Configure submission hosts for multiple servers


Currently, we have two independent clusters, say cluster A and cluster B served by PBS servers, serverA and serverB.

Also, we have submission hosts that are currently configured to submit only to their cluster; i.e. submitHostA can submit to serverA and similarly, submitHostB to serverB.

My question is, how can I configure submitHostA to submit jobs both to serverA as well as serverB? Also, any caveats or dangers to this architecture?

What we did is set up routing queues on submitHostA that just forward jobs to matching queues on serverB.

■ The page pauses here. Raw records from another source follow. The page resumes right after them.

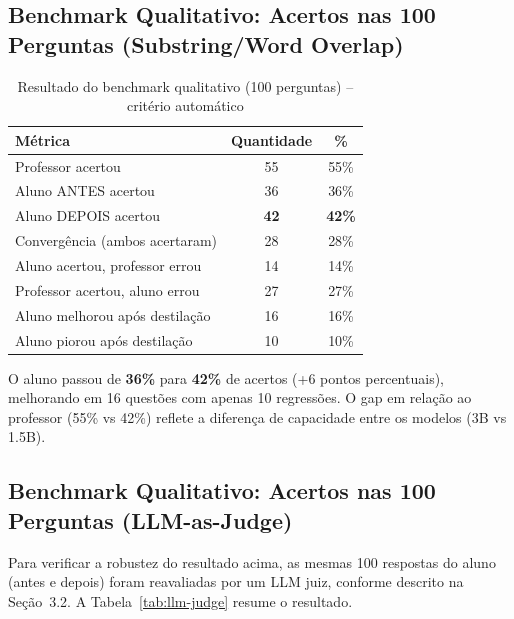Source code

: \documentclass[12pt, a4paper]{article}
\begin{document}
\subsection{Benchmark Qualitativo: Acertos nas 100 Perguntas (Substring/Word Overlap)}

\begin{table}[H]
\centering
\caption{Resultado do benchmark qualitativo (100 perguntas) -- critério automático}
\begin{tabular}{lcc}
\toprule
\textbf{Métrica} & \textbf{Quantidade} & \textbf{\%} \\
\midrule
Professor acertou              & 55 & 55\% \\
Aluno ANTES acertou            & 36 & 36\% \\
\rowcolor{lightgreen}
Aluno DEPOIS acertou           & \textbf{42} & \textbf{42\%} \\
\midrule
Convergência (ambos acertaram) & 28 & 28\% \\
Aluno acertou, professor errou & 14 & 14\% \\
Professor acertou, aluno errou & 27 & 27\% \\
\midrule
\rowcolor{lightgreen}
Aluno melhorou após destilação & 16 & 16\% \\
\rowcolor{lightred}
Aluno piorou após destilação   & 10 & 10\% \\
\bottomrule
\end{tabular}
\end{table}

O aluno passou de \textbf{36\%} para \textbf{42\%} de acertos (+6 pontos percentuais),
melhorando em 16 questões com apenas 10 regressões. O gap em relação ao professor
(55\% vs 42\%) reflete a diferença de capacidade entre os modelos (3B vs 1.5B).

\subsection{Benchmark Qualitativo: Acertos nas 100 Perguntas (LLM-as-Judge)}

Para verificar a robustez do resultado acima, as mesmas 100 respostas do aluno
(antes e depois) foram reavaliadas por um LLM juiz, conforme descrito na
Seção~3.2. A Tabela~\ref{tab:llm-judge} resume o resultado.
\end{document}
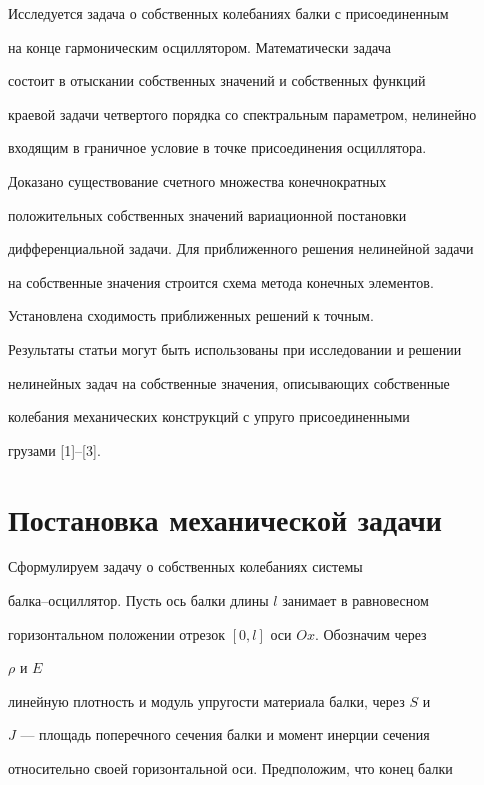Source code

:  


Исследуется задача о собственных колебаниях балки с присоединенным  


на конце гармоническим осциллятором. Математически задача  


состоит в отыскании собственных значений и собственных функций  


краевой задачи четвертого порядка со спектральным параметром, нелинейно  


входящим в граничное условие в точке присоединения осциллятора.  


Доказано существование счетного множества конечнократных  


положительных собственных значений вариационной постановки  


дифференциальной задачи. Для приближенного решения нелинейной задачи  


на собственные значения строится схема метода конечных элементов.  


Установлена сходимость приближенных решений к точным. 


Результаты статьи могут быть использованы при исследовании и решении  


нелинейных задач на собственные значения, описывающих собственные  


колебания механических конструкций с упруго присоединенными  


грузами [1]--[3]. 


 


\section{Постановка механической задачи} 


 


Сформулируем задачу о собственных колебаниях системы  


балка--осциллятор. Пусть ось балки длины $l$ занимает в равновесном  


горизонтальном положении отрезок $[0,l]$ оси $Ox$. Обозначим через 


$\rho$ и $E$ 


линейную плотность и модуль упругости материала балки, через $S$ и  


$J$ --- площадь поперечного сечения балки и момент инерции сечения  


относительно своей горизонтальной оси. Предположим, что конец балки  



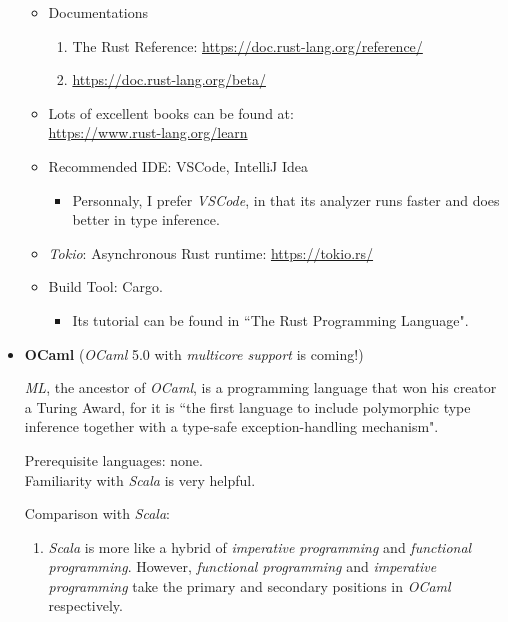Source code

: \documentclass{article}
\begin{document}
\begin{itemize}
\begin{itemize}
\begin{enumerate}
        \end{enumerate}
        \item Documentations
        \begin{enumerate}
            \item The Rust Reference:
            \href{https://doc.rust-lang.org/reference/}{https://doc.rust-lang.org/reference/}
            \item \href{https://doc.rust-lang.org/beta/}{https://doc.rust-lang.org/beta/}
        \end{enumerate}
        \item Lots of excellent books can be found at:\\
        \href{https://www.rust-lang.org/learn}{https://www.rust-lang.org/learn}
        \item Recommended IDE: VSCode, IntelliJ Idea
        \begin{itemize}
            \item Personnaly, I prefer \emph{VSCode}, in that its analyzer runs faster and does better in type inference.
        \end{itemize}
        \item \emph{Tokio}: Asynchronous Rust runtime:
        \href{https://tokio.rs/}{https://tokio.rs/}
        \item Build Tool: Cargo.
        \begin{itemize}
            \item Its tutorial can be found in ``The Rust Programming Language".
        \end{itemize}
    \end{itemize}

    \item \textbf{OCaml} (\emph{OCaml} 5.0 with \emph{multicore support} is coming!)
    
    \emph{ML}, the ancestor of \emph{OCaml}, is a programming language that won his creator a Turing Award, for it is ``the first language to include polymorphic type inference together with a type-safe exception-handling mechanism".
    
    Prerequisite languages: none.\\
    Familiarity with \emph{Scala} is very helpful.
    
    Comparison with \emph{Scala}:
    \begin{enumerate}
        \item \emph{Scala} is more like a hybrid of \emph{imperative programming} and \emph{functional programming}.
        However, \emph{functional programming} and \emph{imperative programming} take the primary and secondary positions in \emph{OCaml} respectively.
        

\end{enumerate}
\end{itemize}
\end{document}
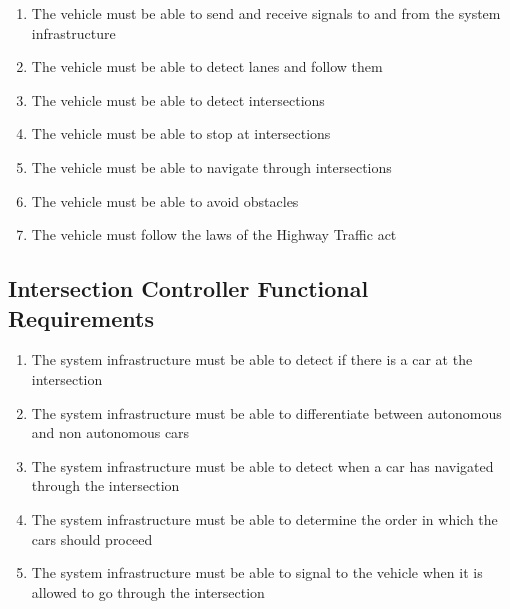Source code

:\documentclass [12pt]{article}
\begin{document}
\begin{minipage}{\textwidth}
\begin{enumerate}[label=\textbf{VHL\arabic*:}, leftmargin=0.8in]
	
	\item The vehicle must be able to send and receive signals to and from the system infrastructure
	
	\item The vehicle must be able to detect lanes and follow them
    
    \item The vehicle must be able to detect intersections 
    
    \item The vehicle must be able to stop at intersections
    
    \item The vehicle must be able to navigate through intersections
    
    \item The vehicle must be able to avoid obstacles 
    
    \item The vehicle must follow the laws of the Highway Traffic act
\end{enumerate}
\end{minipage}


\subsection{Intersection Controller Functional Requirements}
\begin{enumerate}[label=\textbf{ITC\arabic*:}, leftmargin=0.8in]

	\item The system infrastructure must be able to detect if there is a car at the intersection
	
	\item The system infrastructure must be able to differentiate between autonomous and non autonomous cars
	
	\item The system infrastructure must be able to detect when a car has navigated through the intersection

    \item The system infrastructure must be able to determine the order in which the cars should proceed
    
    \item The system infrastructure must be able to signal to the vehicle when it is allowed to go through the intersection
\end{enumerate}
\end{document}
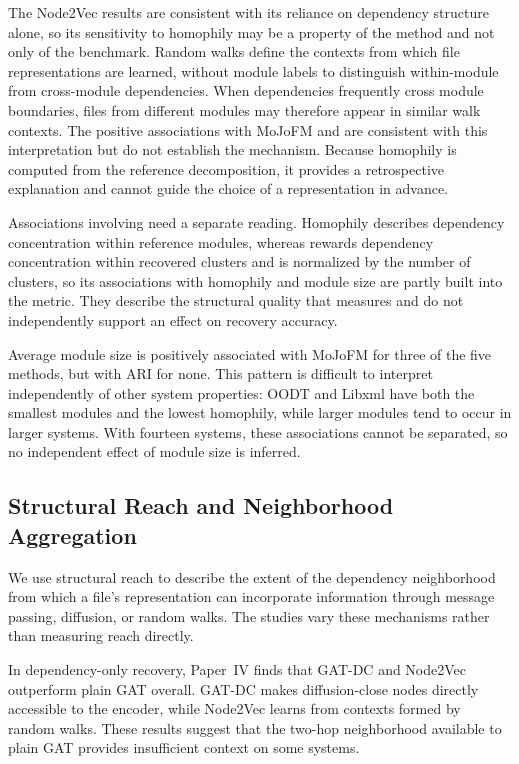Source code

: The Node2Vec results are consistent with its reliance on dependency structure alone, so its sensitivity to homophily may be a property of the method and not only of the benchmark. Random walks define the contexts from which file representations are learned, without module labels to distinguish within-module from cross-module dependencies. When dependencies frequently cross module boundaries, files from different modules may therefore appear in similar walk contexts. The positive associations with MoJoFM and \tmq{} are consistent with this interpretation but do not establish the mechanism. Because homophily is computed from the reference decomposition, it provides a retrospective explanation and cannot guide the choice of a representation in advance.

Associations involving \tmq{} need a separate reading. Homophily describes dependency concentration within reference modules, whereas \tmq{} rewards dependency concentration within recovered clusters and is normalized by the number of clusters, so its associations with homophily and module size are partly built into the metric. They describe the structural quality that \tmq{} measures and do not independently support an effect on recovery accuracy.

Average module size is positively associated with MoJoFM for three of the five methods, but with ARI for none. This pattern is difficult to interpret independently of other system properties: OODT and Libxml have both the smallest modules and the lowest homophily, while larger modules tend to occur in larger systems. With fourteen systems, these associations cannot be separated, so no independent effect of module size is inferred.

\subsection{Structural Reach and Neighborhood Aggregation\label{sec:structural-reach}}
We use structural reach to describe the extent of the dependency neighborhood from which a file's representation can incorporate information through message passing, diffusion, or random walks. The studies vary these mechanisms rather than measuring reach directly.

In dependency-only recovery, Paper~IV finds that GAT-DC and Node2Vec outperform plain GAT overall. GAT-DC makes diffusion-close nodes directly accessible to the encoder, while Node2Vec learns from contexts formed by random walks. These results suggest that the two-hop neighborhood available to plain GAT provides insufficient context on some systems.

As to caveats, etc, this setup works best if serverA and serverB share accounts, home directories (e.g., via NFS), and other important file systems. Also, it helps if serverB trusts submitHostA (in addition to serverA). That way, a user on submitHostA can run various PBS commands (qstat, qdel, …) using the @serverB syntax. (E.g., qstat @serverB, qdel 1234.serverA@serverB)

Further, if a submitHostA user knows they are going to be interacting only with serverB for a while, they can set PBS_DEFAULT=serverB in their environment and all PBS commands will have an implicit @serverB.

1 Like

I personally prefer to set PBS_SERVER environment right before the call to the qsub/qstat. Be warned that v20+ qcmds might be compaitable with old servers (v19 or less)

So attempting the basic qstat of the remote server and receiving:

$ qstat -B $PBS_SERVER

No Permission.

qstat: cannot connect to server (errno=15007)

Any specific perms needing to be granted on the remote server side?

Hi @adarsh - Say, any help you can provide on the above issue?

Please check the server logs, when you run the above command. .
It might be related to acl_users set in the server configuration.

Hi @adarsh

We don’t have server acls for hosts/users enabled. Also, I see no errors in server logs on either server.

Also, here is the error we see when we attempt from the OpenPBS 2021 server (bright03-ib) to the PBS Pro 18.1.4 server (bright01-ib):

qstat -B bright01-ib

auth: error returned: -1

auth: Unable to authenticate connection (bright01-ib:15001)

qstat: cannot connect to server bright01-ib (errno=-1)

Any additional troubleshooting steps to try?